Endocrine therapy is mainly used in patients with hormone sensitive advanced prostate cancer. The methods of endocrine therapy include castration (surgical or medical castration), anti androgen therapy (bicalutamide or flutamide), or castration+anti androgen therapy. The curative effects of surgical or medical castration are basically the same. But almost all patients eventually develop hormone independent prostate cancer or hormone resistant prostate cancer. Patients with castrated resistant prostate cancer can receive second-line endocrine therapy or new endocrine therapy drugs (Abiterone, enzalutamide, etc.). Patients with hormone resistant prostate cancer should continue to maintain castrated status and receive chemotherapy based on docetaxel and mitoxantrone. Prostate cancer patients with bone metastases should be treated with bone protectors (mainly bisphosphonates) to prevent and reduce bone related events, alleviate bone pain, improve quality of life, and improve survival. External radiation therapy or radionuclides can also improve local bone pain.
According to research in the United States, using PSA to screen for prostate cancer has the problem of over diagnosis and over treatment. In order to improve this situation, the "Clinical Practice Guidelines for Prostate Cancer" developed by the National Comprehensive Cancer Network of the United States in 2010 first included close observation rather than "active treatment" as one of the options for patients diagnosed with prostate cancer through prostate biopsy.

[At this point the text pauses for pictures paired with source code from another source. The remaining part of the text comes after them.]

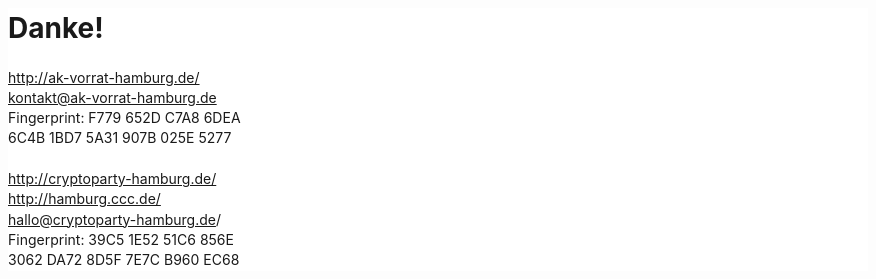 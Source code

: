 # Danke!
http://ak-vorrat-hamburg.de/<br />
<a href="mailto:kontakt@ak-vorrat-hamburg.de">kontakt@ak-vorrat-hamburg.de</a><br />
Fingerprint: F779 652D C7A8 6DEA<br>6C4B 1BD7 5A31 907B 025E 5277
<br /><br />
http://cryptoparty-hamburg.de/<br />
http://hamburg.ccc.de/<br />
<a href="mailto:hallo@cryptoparty-hamburg.de">hallo@cryptoparty-hamburg.de/</a><br />
Fingerprint: 39C5 1E52 51C6 856E<br>3062 DA72 8D5F 7E7C B960 EC68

The doctor is required to fully explain to the patient the dangers of close follow-up and the dangers of overtreatment, and the patient makes a decision. The basic conditions for strict follow-up of patients are: ① patients with low risk prostate cancer (T1 to T2a stage tumors, Gleason score of 2 to 6, PSA<10ng/ml, and life expectancy of less than 10 years; ② patients with extremely low risk prostate cancer (T1a tumor, Gleason score ≤ 6 points, PSA<10 ng/ml, biopsy<3 needle positive, cancer tissue per needle ≤ 50%, PSA density<0.15 ng/ml · g. Patients with a life expectancy of less than 20 years. The rigorous observation plan is to check PSA every 6 months, and perform rectal digital examination every 12 months. After the first prostate biopsy, especially for patients with a first biopsy ≥ 10 needle positive, puncture biopsy should be performed again within 18 months. In addition Repeat needle biopsies are performed on patients with low risk and life expectancy greater than 10 years, with a frequency of approximately once every 12 months. During close observation, if there is a tendency to progress in the disease, appropriate treatment measures should be taken.
Prevention
Research has shown that tomatoes and other foods containing lycopene may be effective in preventing prostate cancer. Two large-scale prostate cancer prevention trials have shown that the use of finasteride or dutasteride (a drug used to treat prostate hyperplasia) can reduce the incidence of prostate cancer by 25%, but may increase the risk of developing high-grade prostate cancer.